-- DATA PROVIDED follows --

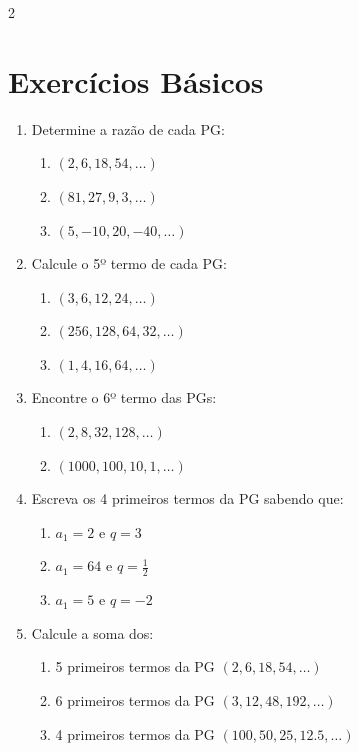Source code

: \documentclass[11pt]{article}
\begin{document}
\begin{multicols}{2}

\section*{Exercícios Básicos}

\begin{enumerate}[leftmargin=*]

\item Determine a razão de cada PG:
\begin{enumerate}[label=\alph*)]
\item $(2, 6, 18, 54, \ldots)$
\item $(81, 27, 9, 3, \ldots)$
\item $(5, -10, 20, -40, \ldots)$
\end{enumerate}

\item Calcule o 5º termo de cada PG:
\begin{enumerate}[label=\alph*)]
\item $(3, 6, 12, 24, \ldots)$
\item $(256, 128, 64, 32, \ldots)$
\item $(1, 4, 16, 64, \ldots)$
\end{enumerate}

\item Encontre o 6º termo das PGs:
\begin{enumerate}[label=\alph*)]
\item $(2, 8, 32, 128, \ldots)$
\item $(1000, 100, 10, 1, \ldots)$
\end{enumerate}

\item Escreva os 4 primeiros termos da PG sabendo que:
\begin{enumerate}[label=\alph*)]
\item $a_1 = 2$ e $q = 3$
\item $a_1 = 64$ e $q = \frac{1}{2}$
\item $a_1 = 5$ e $q = -2$
\end{enumerate}

\item Calcule a soma dos:
\begin{enumerate}[label=\alph*)]
\item 5 primeiros termos da PG $(2, 6, 18, 54, \ldots)$
\item 6 primeiros termos da PG $(3, 12, 48, 192, \ldots)$
\item 4 primeiros termos da PG $(100, 50, 25, 12.5, \ldots)$
\end{enumerate}


\end{enumerate}
\end{multicols}
\end{document}
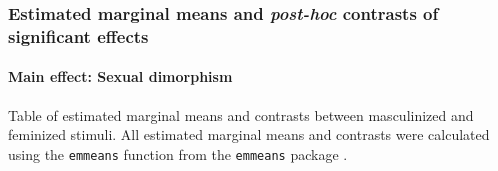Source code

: \documentclass[
  bookmarksnumbered]{article}
\begin{document}
\begin{table}[H]
\centering
\caption{\label{tab:tab-mod1}ANOVA-type table of fixed effects for the DFF model}
\centering
{}
\end{table}

\subsubsection{\texorpdfstring{Estimated marginal means and \emph{post-hoc} contrasts of significant effects}{Estimated marginal means and post-hoc contrasts of significant effects}}\label{estimated-marginal-means-and-post-hoc-contrasts-of-significant-effects}

\paragraph{Main effect: Sexual dimorphism}\label{main-effect-sexual-dimorphism}

Table of estimated marginal means and contrasts between masculinized and feminized stimuli. All estimated marginal means and contrasts were calculated using the \texttt{emmeans} function from the \texttt{emmeans} package \autocite{emmeanscit}.
\end{document}

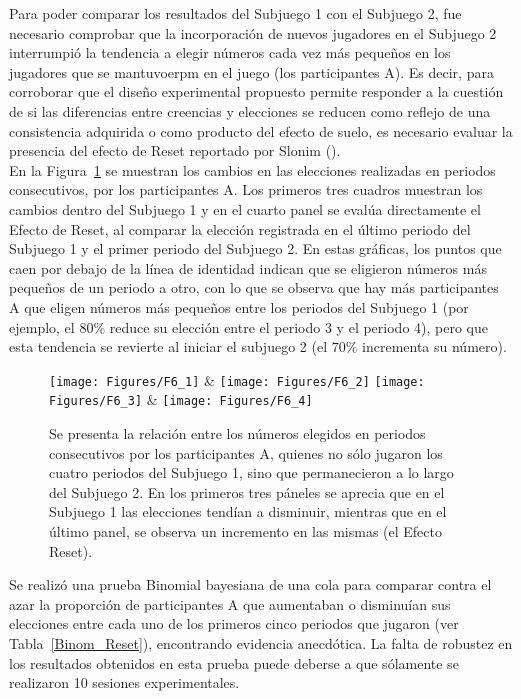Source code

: Para poder comparar los resultados del Subjuego 1 con el Subjuego 2, fue necesario comprobar que la incorporación de nuevos jugadores en el Subjuego 2 interrumpió la tendencia a elegir números cada vez más pequeños en los jugadores que se mantuvoerpm en el juego (los participantes A). Es decir, para corroborar que el diseño experimental propuesto permite responder a la cuestión de si las diferencias entre creencias y elecciones se reducen como reflejo de una consistencia adquirida o como producto del efecto de suelo, es necesario evaluar la presencia del efecto de Reset reportado por Slonim (\citeyear{Slonim}).\\

En la Figura~\ref{fig:Reset_cambios} se muestran los cambios en las elecciones realizadas en periodos consecutivos, por los participantes A. Los primeros tres cuadros muestran los cambios dentro del Subjuego 1 y en el cuarto panel se evalúa directamente el Efecto de Reset, al comparar la elección registrada en el último periodo del Subjuego 1 y el primer periodo del Subjuego 2. En estas gráficas, los puntos que caen por debajo de la línea de identidad indican que se eligieron números más pequeños de un periodo a otro, con lo que se observa que hay más participantes A que eligen números más pequeños entre los periodos del Subjuego 1 (por ejemplo, el $80\%$ reduce su elección entre el periodo 3 y el periodo 4), pero que esta tendencia se revierte al iniciar el subjuego 2 (el $70\%$ incrementa su número).\\

\begin{figure}[hp]
\centering
\texttt{[image: Figures/F6\_1]} & \texttt{[image: Figures/F6\_2]} 
\texttt{[image: Figures/F6\_3]} & \texttt{[image: Figures/F6\_4]} 
\decoRule
\caption[Elecciones registradas en ensayos consecutivos]{Se presenta la relación entre los números elegidos en periodos consecutivos por los participantes A, quienes no sólo jugaron los cuatro periodos del Subjuego 1, sino que permanecieron a lo largo del Subjuego 2. En los primeros tres páneles se aprecia que en el Subjuego 1 las elecciones tendían a disminuir, mientras que en el último panel, se observa un incremento en las mismas (el Efecto Reset).}
\label{fig:Reset_cambios}
\end{figure}

Se realizó una prueba Binomial bayesiana de una cola para comparar contra el azar la proporción de participantes A que aumentaban o disminuían sus elecciones entre cada uno de los primeros cinco periodos que jugaron (ver Tabla~\ref{Binom_Reset}), encontrando evidencia anecdótica. La falta de robustez en los resultados obtenidos en esta prueba puede deberse a que sólamente se realizaron 10 sesiones experimentales.\\

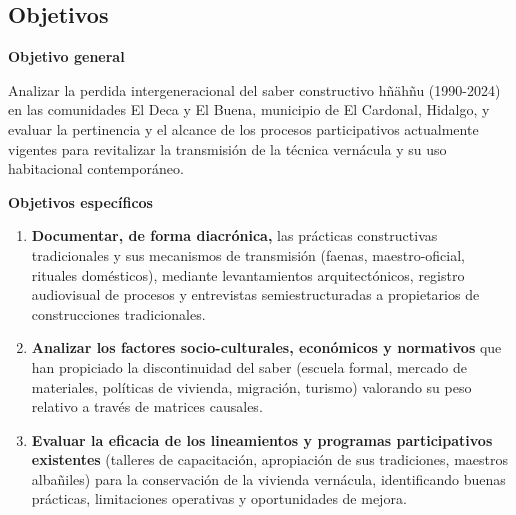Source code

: \subsection{Objetivos}

\textbf{Objetivo general}

Analizar la perdida intergeneracional del saber constructivo hñähñu (1990-2024) en las comunidades El Deca y El Buena, municipio de El Cardonal, Hidalgo, y evaluar la pertinencia y el alcance de los procesos participativos actualmente vigentes para revitalizar la transmisión de la técnica vernácula y su uso habitacional contemporáneo.

\vspace{1em}
\textbf{Objetivos específicos}

\begin{enumerate}
	\item \textbf{Documentar, de forma diacrónica,} las prácticas constructivas tradicionales y sus mecanismos de transmisión (faenas, maestro-oficial, rituales domésticos), mediante levantamientos arquitectónicos, registro audiovisual de procesos y entrevistas semiestructuradas a propietarios de construcciones tradicionales.

	\item \textbf{Analizar los factores socio-culturales, económicos y normativos} que han propiciado la discontinuidad del saber (escuela formal, mercado de materiales, políticas de vivienda, migración, turismo) valorando su peso relativo a través de matrices causales.

	\item \textbf{Evaluar la eficacia de los lineamientos y programas participativos existentes} (talleres de capacitación, apropiación de sus tradiciones, maestros albañiles) para la conservación de la vivienda vernácula, identificando buenas prácticas, limitaciones operativas y oportunidades de mejora.
\end{enumerate}
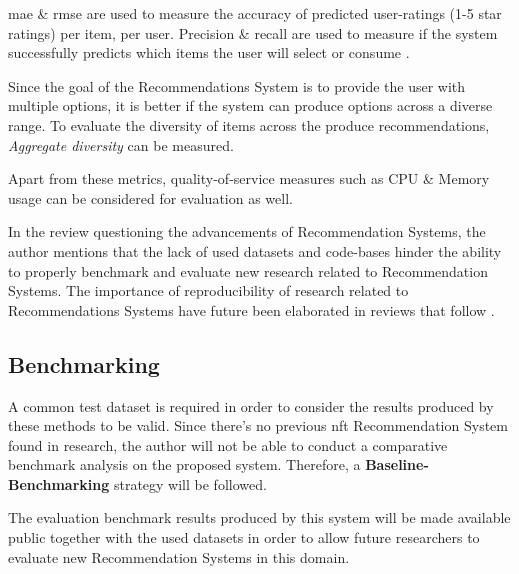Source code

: \gls{mae} \& \gls{rmse} are used to measure the accuracy of predicted user-ratings (1-5 star ratings) per item, per user. Precision \& recall are used to measure if the system successfully predicts which items the user will select or consume \autocite{dayan_recommenders_2011}.


\bigbreak
Since the goal of the Recommendations System is to provide the user with multiple options, it is better if the system can produce options across a diverse range. To evaluate the diversity of items across the produce recommendations, \textit{Aggregate diversity} can be measured.

Apart from these metrics, quality-of-service measures such as CPU \& Memory usage can be considered for evaluation as well. 

\bigbreak
In the review questioning the advancements of Recommendation Systems, \autocite{dacrema_are_2019} the author mentions that the lack of used datasets and code-bases hinder the ability to properly benchmark and evaluate new research related to Recommendation Systems. The importance of reproducibility of research related to Recommendations Systems have future been elaborated in reviews that follow \autocite{dacrema_troubling_2021, ferrari_dacrema_critically_2020, dacrema_methodological_2020}.


\subsection{Benchmarking}

\bigbreak
A common test dataset is required in order to consider the results produced by these methods to be valid. Since there’s no previous \gls{nft} Recommendation System found in research, the author will not be able to conduct a comparative benchmark analysis on the proposed system. Therefore, a \textbf{Baseline-Benchmarking} strategy will be followed.

The evaluation benchmark results produced by this system will be made available public together with the used datasets in order to allow future researchers to evaluate new Recommendation Systems in this domain.


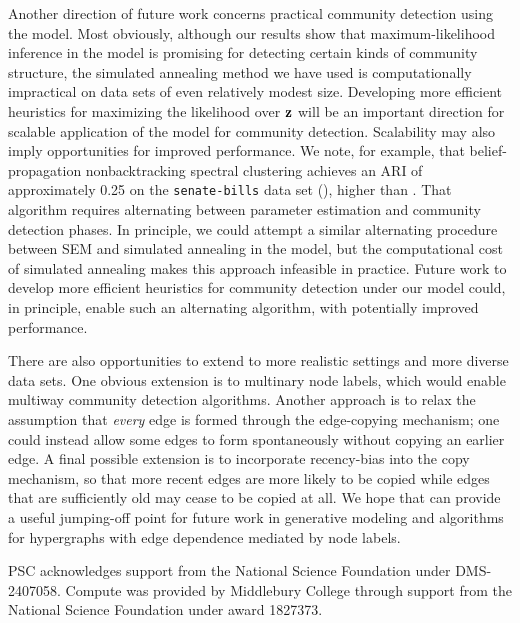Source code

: \documentclass[aps,pre,reprint,superscriptaddress,nofootinbib]{revtex4-2}
\begin{document}
    Another direction of future work concerns practical community detection using the \model{} model.
    Most obviously, although our results show that maximum-likelihood inference in the \model{} model is promising for detecting certain kinds of community structure, the simulated annealing method we have used is computationally impractical on data sets of even relatively modest size. 
    Developing more efficient heuristics for maximizing the likelihood over $\mathbf{z}$ will be an important direction for scalable application of the \model{} model for community detection. 
    Scalability may also imply opportunities for improved performance.
    We note, for example,  that belief-propagation nonbacktracking spectral clustering \cite{chodrowNonbacktrackingSpectralClustering2023} achieves an ARI of approximately 0.25 on the \texttt{senate-bills} data set (), higher than \model{}. 
    That algorithm requires alternating between parameter estimation and community detection phases. 
    In principle, we could attempt a similar alternating procedure between SEM and simulated annealing in the \model{} model, but the computational cost of simulated annealing makes this approach infeasible in practice.
    Future work to develop more efficient heuristics for community detection under our model could, in principle, enable such an alternating algorithm, with potentially improved performance. 

    There are also opportunities to extend \model{} to more realistic settings and more diverse data sets. 
    One obvious extension is to multinary node labels, which would enable multiway community detection algorithms. 
    Another approach is to relax the assumption that \emph{every} edge is formed through the edge-copying mechanism; one could instead allow some edges to form spontaneously without copying an earlier edge. 
    A final possible extension is to incorporate recency-bias \cite{bensonSequencesSets2018} into the copy mechanism, so that more recent edges are more likely to be copied while edges that are sufficiently old may cease to be copied at all. 
    We hope that \model{} can provide a useful jumping-off point for future work in generative modeling and algorithms for hypergraphs with edge dependence mediated by node labels.

\begin{acknowledgments}
    PSC acknowledges support from the National Science Foundation under DMS-2407058.
    Compute was provided by Middlebury College through support from the National Science Foundation under award 1827373. 
\end{acknowledgments}
\end{document}
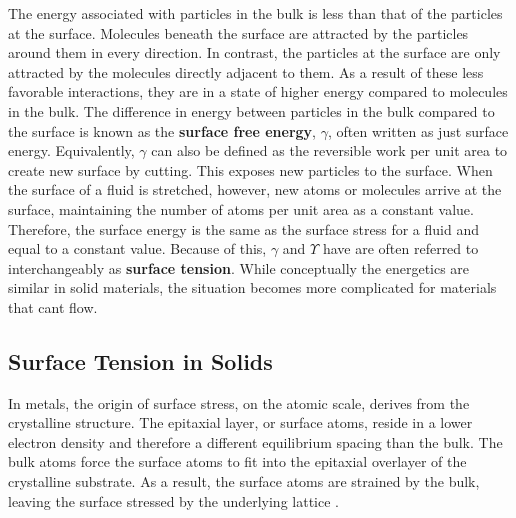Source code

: The energy associated with particles in the bulk is less than that of the particles at the surface. Molecules beneath the surface are attracted by the particles around them in every direction. In contrast, the particles at the surface are only attracted by the molecules directly adjacent to them. As a result of these less favorable interactions, they are in a state of higher energy compared to molecules in the bulk. The difference in energy between particles in the bulk compared to the surface is known as the \textbf{surface free energy}, $\gamma$, often written as just surface energy. Equivalently, $\gamma$ can also be defined as the reversible work per unit area to create new surface by cutting. This exposes new particles to the surface. When the surface of a fluid is stretched, however, new atoms or molecules arrive at the surface, maintaining the number of atoms per unit area as a constant value. Therefore, the surface energy is the same as the surface stress for a fluid and equal to a constant value. Because of this, $\gamma$ and $\Upsilon$ have are often referred to interchangeably as \textbf{surface tension}. While conceptually the energetics are similar in solid materials, the situation becomes more complicated for materials that cant flow.

\subsection{Surface Tension in Solids}
In metals, the origin of surface stress, on the atomic scale, derives from the crystalline structure. The epitaxial layer, or surface atoms, reside in a lower electron density and therefore a different equilibrium spacing than the bulk. The bulk atoms force the surface atoms to fit into the epitaxial overlayer of the crystalline substrate. As a result, the surface atoms are strained by the bulk, leaving the surface stressed by the underlying lattice \cite{cammarata1994surface}.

-- DATA PROVIDED concluded --

> **ASSIGNMENT**:
Start with the line above that contains "Escreva os 4" and stop after the line that contains "48, 192, \ldots)$". Output those lines exactly, and only those.

> **ANSWER TO THE EXERCISE**:
\item Escreva os 4 primeiros termos da PG sabendo que:
\begin{enumerate}[label=\alph*)]
\item $a_1 = 2$ e $q = 3$
\item $a_1 = 64$ e $q = \frac{1}{2}$
\item $a_1 = 5$ e $q = -2$
\end{enumerate}

\item Calcule a soma dos:
\begin{enumerate}[label=\alph*)]
\item 5 primeiros termos da PG $(2, 6, 18, 54, \ldots)$
\item 6 primeiros termos da PG $(3, 12, 48, 192, \ldots)$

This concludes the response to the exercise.